Filter the entries below, keeping only lines with the word "software".

*** Information given ***

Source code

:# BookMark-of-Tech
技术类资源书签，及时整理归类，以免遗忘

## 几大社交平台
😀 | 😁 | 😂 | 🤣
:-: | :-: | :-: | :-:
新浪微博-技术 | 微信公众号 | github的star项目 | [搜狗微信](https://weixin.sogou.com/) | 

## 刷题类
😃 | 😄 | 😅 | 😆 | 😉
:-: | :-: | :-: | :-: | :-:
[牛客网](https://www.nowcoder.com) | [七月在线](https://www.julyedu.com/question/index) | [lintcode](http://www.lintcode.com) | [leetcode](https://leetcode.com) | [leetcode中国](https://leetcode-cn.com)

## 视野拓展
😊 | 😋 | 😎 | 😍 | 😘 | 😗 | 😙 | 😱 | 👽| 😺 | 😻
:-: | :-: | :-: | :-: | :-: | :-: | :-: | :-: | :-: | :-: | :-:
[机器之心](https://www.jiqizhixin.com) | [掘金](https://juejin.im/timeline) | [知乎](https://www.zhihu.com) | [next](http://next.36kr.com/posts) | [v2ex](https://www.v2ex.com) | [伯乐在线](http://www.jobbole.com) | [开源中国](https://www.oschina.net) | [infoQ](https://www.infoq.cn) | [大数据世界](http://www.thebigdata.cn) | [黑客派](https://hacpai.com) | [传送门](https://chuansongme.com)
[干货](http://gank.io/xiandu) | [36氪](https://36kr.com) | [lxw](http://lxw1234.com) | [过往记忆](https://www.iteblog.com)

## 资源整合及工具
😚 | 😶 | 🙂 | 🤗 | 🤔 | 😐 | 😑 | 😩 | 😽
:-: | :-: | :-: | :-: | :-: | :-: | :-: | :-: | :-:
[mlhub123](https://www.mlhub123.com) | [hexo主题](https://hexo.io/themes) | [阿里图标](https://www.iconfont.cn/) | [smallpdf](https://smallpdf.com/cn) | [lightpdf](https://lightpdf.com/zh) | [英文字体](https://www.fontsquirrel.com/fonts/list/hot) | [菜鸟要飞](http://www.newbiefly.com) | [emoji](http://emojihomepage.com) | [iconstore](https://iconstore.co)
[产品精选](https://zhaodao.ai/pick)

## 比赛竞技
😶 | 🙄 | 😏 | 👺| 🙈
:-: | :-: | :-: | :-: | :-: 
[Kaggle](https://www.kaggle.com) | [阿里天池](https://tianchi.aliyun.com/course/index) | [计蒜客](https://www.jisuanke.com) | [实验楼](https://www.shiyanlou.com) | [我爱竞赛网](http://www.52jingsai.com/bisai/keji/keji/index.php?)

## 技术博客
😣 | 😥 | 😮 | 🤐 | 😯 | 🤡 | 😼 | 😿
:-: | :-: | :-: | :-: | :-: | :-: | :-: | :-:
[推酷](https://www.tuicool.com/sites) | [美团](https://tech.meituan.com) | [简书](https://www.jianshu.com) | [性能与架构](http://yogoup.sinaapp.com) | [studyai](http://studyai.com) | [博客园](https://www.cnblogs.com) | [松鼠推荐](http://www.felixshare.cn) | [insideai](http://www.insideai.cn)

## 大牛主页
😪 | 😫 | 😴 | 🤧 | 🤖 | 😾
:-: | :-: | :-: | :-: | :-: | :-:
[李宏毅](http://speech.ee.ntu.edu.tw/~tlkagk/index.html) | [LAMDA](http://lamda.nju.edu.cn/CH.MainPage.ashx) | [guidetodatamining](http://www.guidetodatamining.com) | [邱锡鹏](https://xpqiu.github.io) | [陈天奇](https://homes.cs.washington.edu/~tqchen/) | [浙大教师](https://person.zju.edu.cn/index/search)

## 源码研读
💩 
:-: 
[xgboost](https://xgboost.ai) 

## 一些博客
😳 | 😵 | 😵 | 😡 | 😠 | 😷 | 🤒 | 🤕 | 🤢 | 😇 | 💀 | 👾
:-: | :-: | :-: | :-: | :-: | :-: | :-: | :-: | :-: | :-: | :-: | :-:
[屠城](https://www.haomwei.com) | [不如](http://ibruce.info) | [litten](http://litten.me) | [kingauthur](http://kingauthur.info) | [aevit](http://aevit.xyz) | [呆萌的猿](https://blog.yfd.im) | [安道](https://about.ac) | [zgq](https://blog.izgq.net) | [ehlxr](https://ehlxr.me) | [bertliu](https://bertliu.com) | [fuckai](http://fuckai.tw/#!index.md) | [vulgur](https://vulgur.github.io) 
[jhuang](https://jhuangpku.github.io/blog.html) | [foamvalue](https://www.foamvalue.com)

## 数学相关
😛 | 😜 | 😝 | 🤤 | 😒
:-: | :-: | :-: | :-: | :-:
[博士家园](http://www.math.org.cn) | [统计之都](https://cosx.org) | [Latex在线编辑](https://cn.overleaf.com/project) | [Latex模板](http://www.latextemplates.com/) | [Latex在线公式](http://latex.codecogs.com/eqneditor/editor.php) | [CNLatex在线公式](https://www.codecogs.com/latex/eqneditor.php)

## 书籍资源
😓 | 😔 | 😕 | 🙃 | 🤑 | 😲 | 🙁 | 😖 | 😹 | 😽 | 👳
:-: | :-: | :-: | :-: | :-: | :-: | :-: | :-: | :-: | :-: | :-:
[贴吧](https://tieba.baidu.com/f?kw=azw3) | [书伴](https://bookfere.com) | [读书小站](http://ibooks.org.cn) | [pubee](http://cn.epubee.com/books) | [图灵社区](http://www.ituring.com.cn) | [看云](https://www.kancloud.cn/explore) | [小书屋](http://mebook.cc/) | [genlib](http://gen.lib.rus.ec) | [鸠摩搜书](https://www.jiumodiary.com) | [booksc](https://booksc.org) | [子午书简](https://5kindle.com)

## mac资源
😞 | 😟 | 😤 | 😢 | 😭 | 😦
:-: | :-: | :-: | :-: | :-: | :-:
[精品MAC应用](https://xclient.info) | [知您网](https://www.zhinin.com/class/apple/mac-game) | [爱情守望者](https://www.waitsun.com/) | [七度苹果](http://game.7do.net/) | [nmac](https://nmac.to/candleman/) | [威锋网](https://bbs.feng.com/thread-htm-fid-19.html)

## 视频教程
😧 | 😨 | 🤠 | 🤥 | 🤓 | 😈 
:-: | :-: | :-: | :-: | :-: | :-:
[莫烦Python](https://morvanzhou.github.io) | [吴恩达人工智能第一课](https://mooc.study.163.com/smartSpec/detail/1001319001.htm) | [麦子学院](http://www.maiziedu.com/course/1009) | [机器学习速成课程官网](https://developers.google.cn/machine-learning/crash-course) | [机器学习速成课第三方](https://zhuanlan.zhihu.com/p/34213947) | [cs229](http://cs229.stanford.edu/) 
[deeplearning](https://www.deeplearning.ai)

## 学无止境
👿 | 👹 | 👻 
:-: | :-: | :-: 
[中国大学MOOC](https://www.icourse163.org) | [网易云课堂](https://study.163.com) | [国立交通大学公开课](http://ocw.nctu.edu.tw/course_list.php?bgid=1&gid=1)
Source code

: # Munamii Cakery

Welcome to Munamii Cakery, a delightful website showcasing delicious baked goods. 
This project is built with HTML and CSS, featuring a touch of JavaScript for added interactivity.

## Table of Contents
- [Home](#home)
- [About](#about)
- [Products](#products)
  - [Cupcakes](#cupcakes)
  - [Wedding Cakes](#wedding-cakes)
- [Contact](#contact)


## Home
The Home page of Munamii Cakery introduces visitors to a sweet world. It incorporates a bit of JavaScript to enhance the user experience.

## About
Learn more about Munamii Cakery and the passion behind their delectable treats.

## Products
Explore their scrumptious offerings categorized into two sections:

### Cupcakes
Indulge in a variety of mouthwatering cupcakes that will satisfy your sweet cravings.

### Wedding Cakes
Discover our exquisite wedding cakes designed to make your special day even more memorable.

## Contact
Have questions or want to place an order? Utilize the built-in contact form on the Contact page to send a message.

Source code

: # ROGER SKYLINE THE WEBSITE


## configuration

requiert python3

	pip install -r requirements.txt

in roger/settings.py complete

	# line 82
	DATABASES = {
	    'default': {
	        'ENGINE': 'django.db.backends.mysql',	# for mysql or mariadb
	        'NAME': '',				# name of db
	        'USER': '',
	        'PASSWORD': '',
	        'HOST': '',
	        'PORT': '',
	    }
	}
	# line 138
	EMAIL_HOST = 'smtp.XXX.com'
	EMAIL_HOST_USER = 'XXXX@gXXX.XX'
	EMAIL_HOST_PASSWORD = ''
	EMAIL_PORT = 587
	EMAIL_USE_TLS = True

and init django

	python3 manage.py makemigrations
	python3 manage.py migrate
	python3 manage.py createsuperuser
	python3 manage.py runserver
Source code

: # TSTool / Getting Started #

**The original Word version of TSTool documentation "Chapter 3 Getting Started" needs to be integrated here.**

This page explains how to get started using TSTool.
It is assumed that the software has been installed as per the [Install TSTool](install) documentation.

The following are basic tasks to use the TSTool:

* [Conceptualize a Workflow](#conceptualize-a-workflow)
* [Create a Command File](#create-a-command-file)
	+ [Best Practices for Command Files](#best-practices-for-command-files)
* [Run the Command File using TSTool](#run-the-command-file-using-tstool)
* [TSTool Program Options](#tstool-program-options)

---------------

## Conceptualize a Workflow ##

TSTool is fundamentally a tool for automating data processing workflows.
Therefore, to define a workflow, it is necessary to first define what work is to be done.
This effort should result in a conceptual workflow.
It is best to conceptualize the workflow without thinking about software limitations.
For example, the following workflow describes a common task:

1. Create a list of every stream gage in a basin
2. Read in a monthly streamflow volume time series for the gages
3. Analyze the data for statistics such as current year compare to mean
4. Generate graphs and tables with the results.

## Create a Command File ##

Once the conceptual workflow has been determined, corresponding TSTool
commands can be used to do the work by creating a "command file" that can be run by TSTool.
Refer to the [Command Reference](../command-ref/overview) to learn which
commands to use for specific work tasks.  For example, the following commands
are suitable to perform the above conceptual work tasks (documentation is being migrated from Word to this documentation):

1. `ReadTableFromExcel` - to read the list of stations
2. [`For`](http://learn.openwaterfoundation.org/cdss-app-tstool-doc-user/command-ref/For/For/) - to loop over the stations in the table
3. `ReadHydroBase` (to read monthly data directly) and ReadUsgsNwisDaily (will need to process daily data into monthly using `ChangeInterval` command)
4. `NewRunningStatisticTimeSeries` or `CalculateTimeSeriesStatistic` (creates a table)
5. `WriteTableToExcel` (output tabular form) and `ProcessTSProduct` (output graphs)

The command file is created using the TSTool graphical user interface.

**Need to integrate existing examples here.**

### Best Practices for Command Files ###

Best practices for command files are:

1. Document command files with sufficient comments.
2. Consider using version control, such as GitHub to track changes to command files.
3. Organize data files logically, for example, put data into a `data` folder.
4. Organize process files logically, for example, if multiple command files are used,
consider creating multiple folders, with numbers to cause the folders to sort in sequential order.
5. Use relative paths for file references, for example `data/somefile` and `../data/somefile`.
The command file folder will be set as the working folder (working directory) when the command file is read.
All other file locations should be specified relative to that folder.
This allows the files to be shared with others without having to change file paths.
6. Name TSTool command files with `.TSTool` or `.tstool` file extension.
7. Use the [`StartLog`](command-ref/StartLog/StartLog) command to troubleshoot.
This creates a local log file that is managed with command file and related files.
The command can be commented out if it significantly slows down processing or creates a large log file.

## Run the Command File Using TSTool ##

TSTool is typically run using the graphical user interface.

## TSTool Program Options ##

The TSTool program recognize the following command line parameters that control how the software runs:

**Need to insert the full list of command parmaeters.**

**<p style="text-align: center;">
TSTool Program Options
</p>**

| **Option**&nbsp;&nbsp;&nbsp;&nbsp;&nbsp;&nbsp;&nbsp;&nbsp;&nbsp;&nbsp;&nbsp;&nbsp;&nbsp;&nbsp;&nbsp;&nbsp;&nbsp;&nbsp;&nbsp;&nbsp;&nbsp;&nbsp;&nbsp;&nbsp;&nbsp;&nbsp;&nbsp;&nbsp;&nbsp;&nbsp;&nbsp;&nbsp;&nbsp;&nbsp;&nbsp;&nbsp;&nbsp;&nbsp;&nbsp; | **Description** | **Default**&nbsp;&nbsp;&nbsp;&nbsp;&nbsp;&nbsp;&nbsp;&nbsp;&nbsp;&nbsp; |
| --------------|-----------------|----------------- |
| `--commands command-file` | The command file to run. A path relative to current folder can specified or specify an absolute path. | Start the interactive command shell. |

*** End of Information given ***

**Reply to the task**
It is assumed that the software has been installed as per the [Install TSTool](install) documentation.
It is best to conceptualize the workflow without thinking about software limitations.
The TSTool program recognize the following command line parameters that control how the software runs:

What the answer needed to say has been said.